There is a huge risk. We are not in the time of barter anymore. Simple as things were, even back then people tried to pass off worthless items as being valuable. And so, when Europeans arrived in the new world, the aboriginals of the time were exploited and that has not stopped. Eventually, the financial market and high finance appeared and paper was created.

This is the system that has put the whole world in a difficult situation and deepened the current economic crisis.

Quebec is a trading nation. It has always supported the North American Free Trade Agreement. The United States is Quebec’s largest trading partner, and in these recessionary times, Quebec cannot stand to lose its access to the market of its most important trading partner. The Bloc would rather see a diplomatic solution than recourse to the courts as a way of resolving the dispute between Canada and the United States over protectionism. Although there is often a protectionist reflex in times of economic downturn, it is essential to keep markets open in order to encourage trade and economic recovery.

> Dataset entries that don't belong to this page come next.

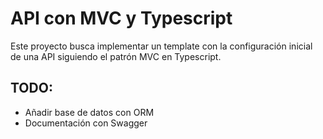 # API con MVC y Typescript

Este proyecto busca implementar un template con la configuración inicial de una API siguiendo el patrón MVC en Typescript.

## TODO:

- Añadir base de datos con ORM
- Documentación con Swagger
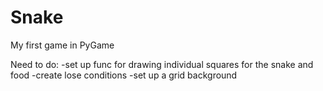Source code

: # Snake
My first game in PyGame

Need to do:
-set up func for drawing individual squares for the snake and food
-create lose conditions 
-set up a grid background
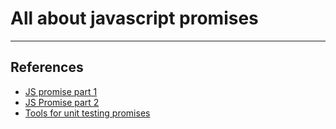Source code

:# All about javascript promises

---

## References

* [JS promise part 1](https://medium.com/@ramsunvtech/promises-of-promise-part-1-53f769245a53)
* [JS Promise part 2](https://medium.com/@ramsunvtech/js-promise-part-2-q-js-when-js-and-rsvp-js-af596232525c#.dzlqh6ski)
* [Tools for unit testing promises](https://tech.io/playgrounds/11107/tools-for-promises-unittesting/introduction)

The Government of Canada has a solemn duty to put pressure on the United States and ensure that Quebec businesses can export to its markets. Although President Obama has apparently backed down on the Buy American Act, the government must keep up the pressure to persuade the United States to allow Quebec and Canadian companies to access the U.S. market.

Apart from these trade issues, the Conservative government has proved negligent in its management of the economic crisis. We will obviously be in favour of the Liberal motion.

As I was saying, Quebec is a trading nation. Our companies, and especially our cutting-edge companies, could not survive on just the domestic market. International exports account for one-third of Quebec’s GDP. If interprovincial trade is added, exports represented 52% of Quebec’s GDP in 2005. Protectionism is not in our interests, and that is why Quebec, and most of all Quebec sovereignists, massively supported the Free Trade Agreement with the United States and then NAFTA. The trade environment has worsened considerably over the last few years. Between 2003 and 2007, Quebec went from a large trade surplus to a $13 billion deficit. In 2007, every Quebecker therefore consumed $2,000 more than he or she produced. And that is not to mention our international trade balance, to which must be added another $5 billion deficit in interprovincial trade.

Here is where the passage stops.